# They are back



## Pomphunter (Oct 24, 2012)

Limited again by 8AM , plus 4 undersize, 3 more keepers, by 9:30 and a 28" Red. Took home a 14+, 15, & 16+. Threw back 12+, 16,& 17. Another Blessed Day on the Gulf, near Ft Morgan. Water is clearing up sooner than I expected. Thank you dear Lord! 

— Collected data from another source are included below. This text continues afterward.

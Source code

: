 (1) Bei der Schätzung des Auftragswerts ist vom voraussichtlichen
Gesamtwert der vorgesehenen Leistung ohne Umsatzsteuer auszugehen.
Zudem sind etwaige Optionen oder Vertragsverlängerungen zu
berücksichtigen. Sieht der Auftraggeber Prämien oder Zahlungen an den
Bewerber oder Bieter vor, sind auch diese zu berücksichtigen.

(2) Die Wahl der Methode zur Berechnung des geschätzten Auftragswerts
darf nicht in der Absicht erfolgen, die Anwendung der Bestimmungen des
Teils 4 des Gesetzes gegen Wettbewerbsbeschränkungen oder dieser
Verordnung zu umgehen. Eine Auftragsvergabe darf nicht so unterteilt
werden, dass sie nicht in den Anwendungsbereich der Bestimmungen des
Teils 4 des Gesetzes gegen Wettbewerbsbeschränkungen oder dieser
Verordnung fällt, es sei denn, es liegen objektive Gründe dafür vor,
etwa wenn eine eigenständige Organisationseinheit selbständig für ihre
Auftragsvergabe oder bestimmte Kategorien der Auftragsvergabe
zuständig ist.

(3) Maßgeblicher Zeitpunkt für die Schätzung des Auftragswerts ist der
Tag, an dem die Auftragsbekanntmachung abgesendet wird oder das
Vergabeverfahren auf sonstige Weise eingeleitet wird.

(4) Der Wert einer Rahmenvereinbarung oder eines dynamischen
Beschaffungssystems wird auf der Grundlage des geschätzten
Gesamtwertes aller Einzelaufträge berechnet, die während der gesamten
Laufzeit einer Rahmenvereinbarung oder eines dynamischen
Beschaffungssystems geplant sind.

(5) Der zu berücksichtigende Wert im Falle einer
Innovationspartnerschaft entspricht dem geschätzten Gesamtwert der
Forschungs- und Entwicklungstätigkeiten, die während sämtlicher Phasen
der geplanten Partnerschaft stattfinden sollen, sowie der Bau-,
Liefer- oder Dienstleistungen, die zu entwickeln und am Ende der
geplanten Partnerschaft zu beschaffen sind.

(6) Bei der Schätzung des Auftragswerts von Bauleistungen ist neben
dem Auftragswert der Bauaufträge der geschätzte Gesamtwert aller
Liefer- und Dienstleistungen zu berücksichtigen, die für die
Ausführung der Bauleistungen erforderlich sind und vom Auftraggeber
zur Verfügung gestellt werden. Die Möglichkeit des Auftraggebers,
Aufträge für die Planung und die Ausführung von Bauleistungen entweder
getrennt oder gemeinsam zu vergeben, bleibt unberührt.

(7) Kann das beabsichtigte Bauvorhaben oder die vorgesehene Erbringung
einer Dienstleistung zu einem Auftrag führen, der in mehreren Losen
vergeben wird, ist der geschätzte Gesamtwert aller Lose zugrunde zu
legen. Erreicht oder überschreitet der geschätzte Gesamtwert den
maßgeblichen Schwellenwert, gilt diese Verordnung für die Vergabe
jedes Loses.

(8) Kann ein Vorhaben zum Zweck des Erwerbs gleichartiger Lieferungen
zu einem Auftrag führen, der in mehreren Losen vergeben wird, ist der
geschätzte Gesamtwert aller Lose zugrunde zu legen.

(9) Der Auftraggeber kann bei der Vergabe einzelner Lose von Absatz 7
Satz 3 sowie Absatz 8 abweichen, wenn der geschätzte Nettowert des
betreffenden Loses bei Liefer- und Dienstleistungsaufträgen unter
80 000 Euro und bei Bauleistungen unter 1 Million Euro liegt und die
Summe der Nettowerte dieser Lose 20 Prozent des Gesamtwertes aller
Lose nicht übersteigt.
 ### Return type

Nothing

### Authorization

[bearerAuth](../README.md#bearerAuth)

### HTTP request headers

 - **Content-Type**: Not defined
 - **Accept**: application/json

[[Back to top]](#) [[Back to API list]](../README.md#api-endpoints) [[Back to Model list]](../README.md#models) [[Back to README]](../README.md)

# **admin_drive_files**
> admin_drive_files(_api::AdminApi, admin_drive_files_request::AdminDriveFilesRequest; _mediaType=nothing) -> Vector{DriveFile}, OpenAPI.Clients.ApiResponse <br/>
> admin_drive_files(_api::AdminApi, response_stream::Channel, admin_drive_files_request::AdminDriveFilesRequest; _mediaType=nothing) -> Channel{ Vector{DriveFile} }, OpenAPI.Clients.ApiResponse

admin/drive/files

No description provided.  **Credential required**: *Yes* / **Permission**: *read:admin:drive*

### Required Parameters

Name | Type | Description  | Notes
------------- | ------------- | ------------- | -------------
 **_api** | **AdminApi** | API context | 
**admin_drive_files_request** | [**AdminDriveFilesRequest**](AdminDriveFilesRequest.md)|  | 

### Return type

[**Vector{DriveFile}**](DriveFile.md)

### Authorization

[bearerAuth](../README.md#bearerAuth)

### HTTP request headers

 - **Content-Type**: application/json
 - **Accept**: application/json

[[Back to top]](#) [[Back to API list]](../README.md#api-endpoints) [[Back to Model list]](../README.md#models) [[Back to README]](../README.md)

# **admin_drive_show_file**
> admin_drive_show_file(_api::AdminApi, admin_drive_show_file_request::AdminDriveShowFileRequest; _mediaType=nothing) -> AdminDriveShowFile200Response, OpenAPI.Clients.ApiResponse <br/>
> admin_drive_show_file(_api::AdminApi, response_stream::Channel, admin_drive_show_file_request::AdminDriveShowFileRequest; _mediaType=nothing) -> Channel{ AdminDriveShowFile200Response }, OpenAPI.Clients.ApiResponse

As a side note someone posted about yellow Pomps, all the undersize I caught today had yellow bellies, not one of the keepers had the same markings.


----------



## Penn720 (Nov 1, 2013)

Way to go on the pomps and red! Last weekend I caught a fat 15"er that was really yellow. Much more than than the others. It tasted just the same though.


----------



## sumner44 (Apr 5, 2014)

*pomp*

Wish I knew how to get a pic onto the site.
Pompano was 22 inches , and a whopping 4lbs six oz. Big enough to take the prize at Sams tackle in orange beach. GO SENIORS:thumbup:


----------



## Pomphunter (Oct 24, 2012)

Sumner44
Is the pix on your phone? Download it to your computer. Open PFF, open area you want to post to, eg "Surf Fishing Reports", Click on new thread, click on attachment(paperclip). Click on browse, select picture you want posted. Download, review post or just go ahead and post. I use a neat program called "Dropbox" it automatically downloads my pix from my phone. Hope this helps.


----------



## Donnie24 (Jan 12, 2013)

Pomp hunter I may be mistaken but I thought the limit on pomps is 6 per person?


----------



## GROUPERKING (Sep 28, 2011)

Donnie24 said:


> Pomp hunter I may be mistaken but I thought the limit on pomps is 6 per person?


In alabama its 3 .


----------



## Pomphunter (Oct 24, 2012)

*Alabama Limit*

Alabama Limit is 3-12" or over. Wish it were 6, could have limited 6 several times this trip. Sure hate putting back larger ones than the ones I am taking home.
I guess because Alabama still allows gill netters along the coast the limit will stay 3 (so they can take as many as they want)!!!! 
Today(5/3), Did bring home 3 nice ones anyway, 15+,16+,&17+. Thank you again God for your bounty from the sea!:yes:


----------



## Fielro (Jun 4, 2012)

Nice pomps and red


----------



## WhyMe (Apr 21, 2013)

Looks good to me.
WhyMe 
Mako My Dayo


----------



## panhandleslim (Jan 11, 2013)

Pomphunter said:


> Alabama Limit is 3 over 12". Wish it were 6, could have limited 6 several times this trip. Sure hate putting back larger ones than the ones I am taking home.
> I guess because Alabama still allows gill netters along the coast the limit will stay 3 (so they can take as many as they want)!!!!
> Today(5/3), Did bring home 3 nice ones anyway, 15+,16+,&17+. Thank you again God for your bounty from the sea!:yes:


Get with your congressman and get rid of the gill netters. It made a world of difference in our Pompano fishery........and then they run into Alabama.


----------



## Gulflady (Jun 19, 2010)

Grats again, nice fish there!


----------



## marlinhunter (May 6, 2014)

May i ask what you caught that red on? thanks


----------



## marlinhunter (May 6, 2014)

may i ask what'd you catch that red on? thanks


----------



## Pomphunter (Oct 24, 2012)

marlinhunter said:


> may i ask what'd you catch that red on? thanks


Dead shrimp on my pomp rigs.


----------



## Pomphunter (Oct 24, 2012)

*congressmen*



panhandleslim said:


> Get with your congressman and get rid of the gill netters. It made a world of difference in our Pompano fishery........and then they run into Alabama.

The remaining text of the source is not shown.